Source data:
+ + +

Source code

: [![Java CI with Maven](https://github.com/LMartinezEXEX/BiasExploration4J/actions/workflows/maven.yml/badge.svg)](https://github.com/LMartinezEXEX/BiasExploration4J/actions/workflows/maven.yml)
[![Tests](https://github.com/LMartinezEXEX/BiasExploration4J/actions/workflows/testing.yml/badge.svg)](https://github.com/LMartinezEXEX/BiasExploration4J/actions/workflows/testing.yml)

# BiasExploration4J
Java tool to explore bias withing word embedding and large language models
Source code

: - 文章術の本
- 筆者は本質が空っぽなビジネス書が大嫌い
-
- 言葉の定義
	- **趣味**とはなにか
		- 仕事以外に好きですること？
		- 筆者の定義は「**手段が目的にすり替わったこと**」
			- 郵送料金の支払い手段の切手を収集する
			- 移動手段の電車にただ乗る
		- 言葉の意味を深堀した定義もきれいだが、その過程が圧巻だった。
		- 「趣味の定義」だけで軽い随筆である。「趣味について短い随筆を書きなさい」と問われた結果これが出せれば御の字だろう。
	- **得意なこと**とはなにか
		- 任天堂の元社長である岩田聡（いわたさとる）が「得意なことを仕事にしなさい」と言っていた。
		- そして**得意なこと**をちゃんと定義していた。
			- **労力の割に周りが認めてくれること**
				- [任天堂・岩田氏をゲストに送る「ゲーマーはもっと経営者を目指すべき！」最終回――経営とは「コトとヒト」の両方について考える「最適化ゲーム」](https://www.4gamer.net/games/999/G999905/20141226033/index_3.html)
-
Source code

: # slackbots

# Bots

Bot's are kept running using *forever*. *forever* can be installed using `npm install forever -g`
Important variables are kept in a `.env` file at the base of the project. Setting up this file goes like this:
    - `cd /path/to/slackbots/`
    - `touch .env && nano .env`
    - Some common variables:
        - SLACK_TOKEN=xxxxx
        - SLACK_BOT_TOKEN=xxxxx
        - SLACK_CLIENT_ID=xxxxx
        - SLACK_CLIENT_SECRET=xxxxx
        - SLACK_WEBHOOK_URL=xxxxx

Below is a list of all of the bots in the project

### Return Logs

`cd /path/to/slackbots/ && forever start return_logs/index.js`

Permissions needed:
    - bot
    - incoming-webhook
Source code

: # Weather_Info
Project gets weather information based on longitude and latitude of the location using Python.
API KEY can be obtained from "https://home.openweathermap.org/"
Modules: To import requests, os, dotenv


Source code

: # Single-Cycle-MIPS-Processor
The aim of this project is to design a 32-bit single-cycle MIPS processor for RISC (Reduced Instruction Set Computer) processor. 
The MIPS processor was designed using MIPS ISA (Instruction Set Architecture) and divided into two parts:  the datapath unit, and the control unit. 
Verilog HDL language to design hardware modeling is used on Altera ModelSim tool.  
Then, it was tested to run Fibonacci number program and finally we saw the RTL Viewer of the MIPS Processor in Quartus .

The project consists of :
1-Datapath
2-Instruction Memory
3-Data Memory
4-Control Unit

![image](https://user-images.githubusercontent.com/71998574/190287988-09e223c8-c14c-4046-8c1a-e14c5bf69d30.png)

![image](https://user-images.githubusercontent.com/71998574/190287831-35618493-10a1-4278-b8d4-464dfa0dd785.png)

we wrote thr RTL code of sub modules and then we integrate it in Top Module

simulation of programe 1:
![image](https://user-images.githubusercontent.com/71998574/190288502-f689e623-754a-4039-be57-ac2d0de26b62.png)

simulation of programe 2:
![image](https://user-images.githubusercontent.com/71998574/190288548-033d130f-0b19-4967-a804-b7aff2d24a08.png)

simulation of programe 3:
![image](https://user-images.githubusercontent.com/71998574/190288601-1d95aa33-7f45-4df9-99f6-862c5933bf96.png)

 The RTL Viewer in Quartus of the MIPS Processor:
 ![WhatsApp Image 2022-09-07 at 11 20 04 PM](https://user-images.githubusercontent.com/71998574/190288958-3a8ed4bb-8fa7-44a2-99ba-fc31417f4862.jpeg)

+ + +

* [TASK DETAILS] The answer must be every line from the records above that contains the word "simulation", copied in full.

* [OUTPUT BELOW]
simulation of programe 1:
simulation of programe 2:
simulation of programe 3:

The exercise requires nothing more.